Sugerimos que o réu concorde em se retirar do recurso sem ordem de custas ou deixar isso a critério do tribunal.

Advogado do Recorrido:

Vou argumentar brevemente, se possível.

O réu passou por uma grande reviravolta.  Desde 2015, ambos os cheques foram devolvidos a ela; ela tem sido limitada por depósitos repetidos de cheques.  Muitas despesas também foram pagas no processo no tribunal de primeira instância e, de fato, as despesas concedidas a favor do réu no processo...  De acordo com a decisão do tribunal de primeira instância, eles ainda não foram pagos.  Então também absorva os honorários de um advogado, com muito...  Como resultado da própria violação e da falta de responsabilidade pelo que causou a conduta negligente, o réu foi prejudicado.

Julgamento

Ao final da audiência, e diante das dificuldades que surgiram, a recorrente foi aconselhada a retirar seu recurso.  O recorrente concordou em fazê-lo, esclarecendo que manteve seu direito de argumentar a transação básica no âmbito da ação que ajuizou ao tribunal de primeira instância.  O recurso foi, portanto, rejeitado.

Quanto às despesas, é preciso dizer a verdade de que a conduta do réu também não está isenta de dúvidas, e por essa razão não concedemos despesas no recurso.

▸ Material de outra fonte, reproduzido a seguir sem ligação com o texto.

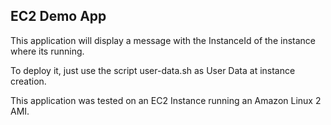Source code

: ## EC2 Demo App

This application will display a message with the InstanceId of the instance where its running. 

To deploy it, just use the script user-data.sh as User Data at instance creation. 

This application was tested on an EC2 Instance running an Amazon Linux 2 AMI. 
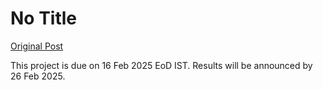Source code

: # No Title

[Original Post](https://discourse.onlinedegree.iitm.ac.in/t/167344/7)

<p>This project is due on 16 Feb 2025 EoD IST. Results will be announced by 26 Feb 2025.</p>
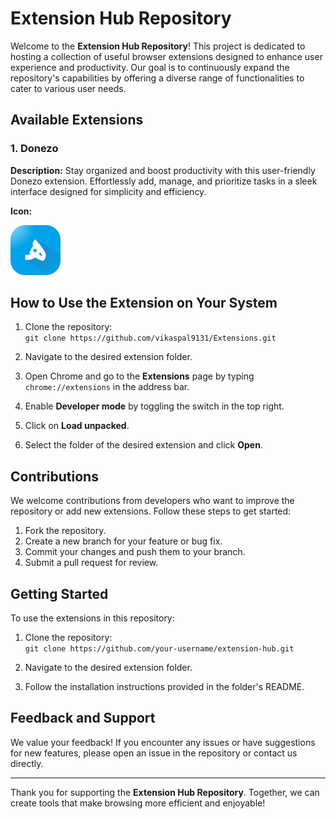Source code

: # Extension Hub Repository

Welcome to the **Extension Hub Repository**! This project is dedicated to hosting a collection of useful browser extensions designed to enhance user experience and productivity. Our goal is to continuously expand the repository's capabilities by offering a diverse range of functionalities to cater to various user needs.

## Available Extensions




### 1. Donezo
**Description:** Stay organized and boost productivity with this user-friendly Donezo extension. Effortlessly add, manage, and prioritize tasks in a sleek interface designed for simplicity and efficiency.  

**Icon:** 

<img src="/Donezo/icon.png" alt="Dark Mode Toggle" width="80" height="80"/>


## How to Use the Extension on Your System

1. Clone the repository:  
   `git clone https://github.com/vikaspal9131/Extensions.git`

2. Navigate to the desired extension folder.

3. Open Chrome and go to the **Extensions** page by typing `chrome://extensions` in the address bar.

4. Enable **Developer mode** by toggling the switch in the top right.

5. Click on **Load unpacked**.

6. Select the folder of the desired extension and click **Open**.

## Contributions

We welcome contributions from developers who want to improve the repository or add new extensions. Follow these steps to get started:

1. Fork the repository.
2. Create a new branch for your feature or bug fix.
3. Commit your changes and push them to your branch.
4. Submit a pull request for review.

## Getting Started

To use the extensions in this repository:

1. Clone the repository:  
   `git clone https://github.com/your-username/extension-hub.git`

2. Navigate to the desired extension folder.

3. Follow the installation instructions provided in the folder's README.

## Feedback and Support

We value your feedback! If you encounter any issues or have suggestions for new features, please open an issue in the repository or contact us directly.

---

Thank you for supporting the **Extension Hub Repository**. Together, we can create tools that make browsing more efficient and enjoyable!
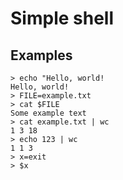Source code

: # Simple shell
## Examples
    > echo "Hello, world!
    Hello, world!
    > FILE=example.txt
    > cat $FILE
    Some example text
    > cat example.txt | wc
    1 3 18
    > echo 123 | wc
    1 1 3
    > x=exit
    > $x
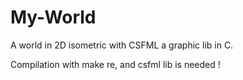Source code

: # My-World
A world in 2D isometric with CSFML a graphic lib in C.

Compilation with make re, and csfml lib is needed !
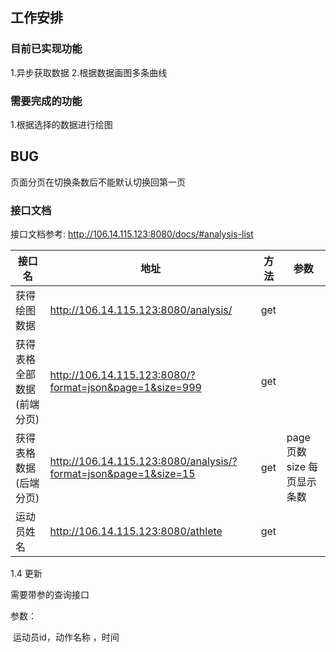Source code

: ##  工作安排

### 目前已实现功能

1.异步获取数据 
2.根据数据画图多条曲线

###  需要完成的功能

1.根据选择的数据进行绘图

## BUG

页面分页在切换条数后不能默认切换回第一页

### 接口文档

接口文档参考: http://106.14.115.123:8080/docs/#analysis-list

| 接口名                     | 地址                                                         | 方法 | 参数                        |
| -------------------------- | ------------------------------------------------------------ | ---- | --------------------------- |
| 获得绘图数据               | http://106.14.115.123:8080/analysis/                         | get  |                             |
| 获得表格全部数据(前端分页) | http://106.14.115.123:8080/?format=json&page=1&size=999      | get  |                             |
| 获得表格数据(后端分页)     | http://106.14.115.123:8080/analysis/?format=json&page=1&size=15 | get  | page 页数 size 每页显示条数 |
| 运动员姓名                 | http://106.14.115.123:8080/athlete                           | get  |                             |



1.4 更新

需要带参的查询接口

 参数：

​	运动员id，动作名称 ，时间

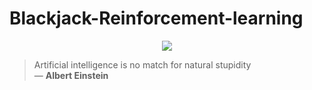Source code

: # Blackjack-Reinforcement-learning

<p align="center">
  <img src="https://tibiablackjack.com/blackjack.png">
</p>

> Artificial intelligence is no match for natural stupidity <br>
― **Albert Einstein**
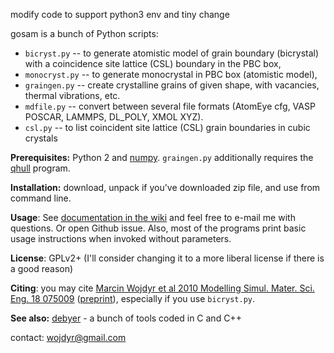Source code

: modify code to support python3 env and tiny change

gosam is a bunch of Python scripts:
  * `bicryst.py` -- to generate atomistic model of grain boundary (bicrystal)
    with a coincidence site lattice (CSL) boundary in the PBC box,
  * `monocryst.py` -- to generate monocrystal in PBC box (atomistic model),
  * `graingen.py` -- create crystalline grains of given shape, with vacancies,
    thermal vibrations, etc.
  * `mdfile.py` -- convert between several file formats (AtomEye cfg,
    VASP POSCAR, LAMMPS, DL_POLY, XMOL XYZ).
  * `csl.py` -- to list coincident site lattice (CSL) grain boundaries
    in cubic crystals

**Prerequisites:** Python 2 and [numpy](http://numpy.scipy.org/).
`graingen.py` additionally requires the [qhull](http://www.qhull.org/) program.

**Installation:**
download, unpack if you've downloaded zip file, and use from command line.

**Usage**:
See [documentation in the wiki](https://github.com/wojdyr/gosam/wiki)
and feel free to e-mail me with questions.  Or open Github issue.
Also, most of the programs print basic usage instructions when invoked
without parameters.

**License**: GPLv2+ (I'll consider changing it to a more liberal license
if there is a good reason)

**Citing**:
you may cite
[Marcin Wojdyr et al 2010 Modelling Simul. Mater. Sci. Eng. 18 075009](
http://dx.doi.org/10.1088/0965-0393/18/7/075009)
([preprint](http://wojdyr.github.io/Wojdyr-tilt_GB_in_SiC-MSMSE-2010.pdf)),
especially if you use `bicryst.py`.

**See also:** [debyer](https://github.com/wojdyr/debyer) - a bunch of tools
coded in C and C++

contact: wojdyr@gmail.com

A garantia de que o recorrente depositou, sobre seus frutos, é devolvida a ela por meio de seu advogado.

  1. De tudo o que foi dito acima, fica claro que o Tribunal de Apelação deixou muito claro para a autora que não apenas o recurso deveria ser rejeitado, já que a suposta dívida não foi comprovada (o tribunal de apelação não alterou essa constatação), mas que, dado que a própria autora cancelou a transação, nem que fosse apenas por esse motivo, ela não tem direito, não apenas ao pagamento pelos bens, mas também não a qualquer remédio que esteja no escopo da compensação por subsistência.  Como as taxas de franquia e o direito de que a autora tem direito, no máximo, em relação aos bens, de recebê-los de volta do réu, na medida em que tenham sido entregues a e/ou de deixar os bens que permaneceram em sua posse.
  2. O tribunal usou repetidamente a palavra "dano" ou "danos" e não por nada, para deixar claro à autora que ela tem direito de processar com base na causa de ação pelos danos, mas não na compensação de subsistência, ou seja, não na contraprestação pelos bens (e/ou taxas de concessão que constituem compensação de subsistência) e, como disse: "Se você escolheu a alternativa de cancelamento, não poderá receber os cheques.  Você pode agir, reivindicar os danos na transação básica" e, como já citei acima, o cheque de cerca de ILS 1,6 milhão, segundo a sentença na nota promissória, também incluía a dívida das taxas da franquia.
  3. Mais tarde, em suas observações, o tribunal também observou: "Uma transação básica - tudo bem.  Sabemos que você entrou com um processo.  E por mais que haja outras partes que você queira reivindicar, você pode consertar.  Conduza o processo no processo civil.  Não interviremos no julgamento."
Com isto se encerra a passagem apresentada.